BEAM's benefit 10-20 years ago where that inter-node communication was essentially the same as communicating in the same process. Meaning i could talk to an actor on a different machine the same way as if it was in the same process.
These days people just spin up more cores on one machine. Getting good performance out of multi-node erlang is a challenge and only really works if you can host all the servers on one rack to simulate a multi-core machine. The built in distributed part of erlang doesn't work so well in modern VPS / AWS setup, although some try.
Well, what I do is think of functions as services, and there are different ways to get that, but BEAM / OTP are surely among them.
I think most software won't need to scale that far. Did you run into any systems like that built on top of BEAM?
So, did you run into any systems that needed to scale to tens of thousands of cores for a reason inherent to the problem they were solving, and was built on top of BEAM?
Although Elixir is a nice language, I struggle to enjoy writing code in a language lacking types.
// Bootstrap the actor swarm
if is_host {
ActorSwarm::bootstrap()?
.listen_on("/ip4/0.0.0.0/udp/8020/quic-v1".parse()?)
.await?;
} else {
ActorSwarm::bootstrap()?.dial(
DialOpts::unknown_peer_id()
.address("/ip4/0.0.0.0/udp/8020/quic-v1".parse()?)
.build(),
);
}
let remote_actor_ref = RemoteActorRef::<MyActor>::lookup("my_actor").await?;
match remote_actor_ref {
Some(remote_actor_ref) => {
let count = remote_actor_ref.ask(&Inc { amount: 10 }).send().await?;
println!("Incremented! Count is {count}");
}
...
Its using libp2p under the hood with Kademlia distributed hash table for actor registrations.

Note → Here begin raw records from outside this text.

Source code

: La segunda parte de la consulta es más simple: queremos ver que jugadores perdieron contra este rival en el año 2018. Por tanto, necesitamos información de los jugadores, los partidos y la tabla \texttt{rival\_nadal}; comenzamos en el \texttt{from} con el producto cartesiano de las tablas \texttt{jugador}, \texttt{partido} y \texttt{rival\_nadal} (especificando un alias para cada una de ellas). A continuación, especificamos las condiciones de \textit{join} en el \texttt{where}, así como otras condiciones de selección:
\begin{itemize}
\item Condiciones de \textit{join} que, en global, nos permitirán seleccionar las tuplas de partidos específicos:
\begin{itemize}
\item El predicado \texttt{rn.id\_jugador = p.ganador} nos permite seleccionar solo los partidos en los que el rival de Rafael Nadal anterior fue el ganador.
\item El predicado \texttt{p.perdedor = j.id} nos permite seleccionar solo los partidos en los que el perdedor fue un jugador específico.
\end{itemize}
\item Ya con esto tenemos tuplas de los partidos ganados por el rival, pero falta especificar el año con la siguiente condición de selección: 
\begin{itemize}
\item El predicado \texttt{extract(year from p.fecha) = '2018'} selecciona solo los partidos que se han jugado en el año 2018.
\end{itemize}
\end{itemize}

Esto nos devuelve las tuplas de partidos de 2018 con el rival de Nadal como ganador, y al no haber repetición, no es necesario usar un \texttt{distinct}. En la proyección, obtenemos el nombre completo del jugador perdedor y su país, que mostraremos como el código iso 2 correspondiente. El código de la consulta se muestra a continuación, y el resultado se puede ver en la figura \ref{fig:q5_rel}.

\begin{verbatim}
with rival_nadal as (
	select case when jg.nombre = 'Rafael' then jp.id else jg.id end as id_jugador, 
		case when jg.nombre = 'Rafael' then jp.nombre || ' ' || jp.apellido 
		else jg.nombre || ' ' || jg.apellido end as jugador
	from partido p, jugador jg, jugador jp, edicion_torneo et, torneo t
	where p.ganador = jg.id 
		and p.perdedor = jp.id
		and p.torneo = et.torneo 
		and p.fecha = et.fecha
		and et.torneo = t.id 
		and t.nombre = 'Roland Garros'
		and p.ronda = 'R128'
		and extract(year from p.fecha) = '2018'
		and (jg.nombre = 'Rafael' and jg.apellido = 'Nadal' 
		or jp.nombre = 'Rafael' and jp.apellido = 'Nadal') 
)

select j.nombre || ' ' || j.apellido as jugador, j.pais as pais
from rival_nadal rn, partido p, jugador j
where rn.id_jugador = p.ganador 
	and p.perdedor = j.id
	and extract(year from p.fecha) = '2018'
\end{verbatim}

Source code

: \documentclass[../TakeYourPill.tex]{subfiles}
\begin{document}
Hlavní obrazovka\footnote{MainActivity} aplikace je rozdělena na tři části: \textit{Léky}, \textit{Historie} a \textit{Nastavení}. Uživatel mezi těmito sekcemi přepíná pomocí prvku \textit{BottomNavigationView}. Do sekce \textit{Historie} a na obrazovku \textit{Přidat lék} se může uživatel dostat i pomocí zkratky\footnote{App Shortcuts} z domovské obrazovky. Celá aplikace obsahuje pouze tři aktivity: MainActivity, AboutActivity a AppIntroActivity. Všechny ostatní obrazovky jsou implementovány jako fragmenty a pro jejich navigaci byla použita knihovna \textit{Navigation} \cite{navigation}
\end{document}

actor.register('name') works by using a Kademlia DHT behind the scenes. This is implemented thanks to libp2p which handles all the complications of peer to peer connections
With Kameo, an actor running on another node is simply accessed through a RemoteActorRef, and you can message it the same way you would interact with a local actor. This flexibility allows you to avoid the overhead of schema management while still achieving seamless communication across nodes, making the system more dynamic and less rigid compared to gRPC.
From the abstract: The Actor Model is a message passing concurrency model that was originally proposed by Hewitt et al. in 1973. It is now 43 years later and since then researchers have explored a plethora of variations on this model. This paper presents a history of the Actor Model throughout those years. The goal of this paper is not to provide an exhaustive overview of every actor system in existence but rather to give an overview of some of the exemplar languages and libraries that influenced the design and rationale of other actor systems throughout those years. This paper therefore shows that most actor systems can be roughly classified into four families, namely: Classic Actors, Active Objects, Processes and Communicating Event-Loops.
-> http://soft.vub.ac.be/Publications/2016/vub-soft-tr-16-11.pd...
In kameo, all actors run in a `tokio::spawn` task.
They run in separate tasks / threads anyway and they are cpu-bound. So, why would it be necessary to make them async ?
Kameo does have a `spawn_in_thread` function for CPU bound actors if needed.
Right. It's not a very widespread use case, to be honest. You'd find that most would be N actors for M threads (where N <= M ; an Actor in itself is never shared among multiple threads [So `Send` and not `Sync`, in theory] - an inner message handler _could_ have parallel processing but that's up to the user)
I think you should assume in Kameo that every Actor's message handler is going to be CPU-bound. For example, it means that your internal message dispatch and Actor management should be on a separate loop from the User's `async fn handle`. I don't know if it's already the case, but it's an important consideration for your design.
Nice library, BTW, I think it checks all the marks and I like your design. I've tried most of them but could not find one that I liked and/or that would not have a fatal design flaw (like async_traits, ...) :)
PS : Multi-threaded tokio runtime should be the default. Nobody wants a single-threaded actor runtime. It should be in capital letters in the readme.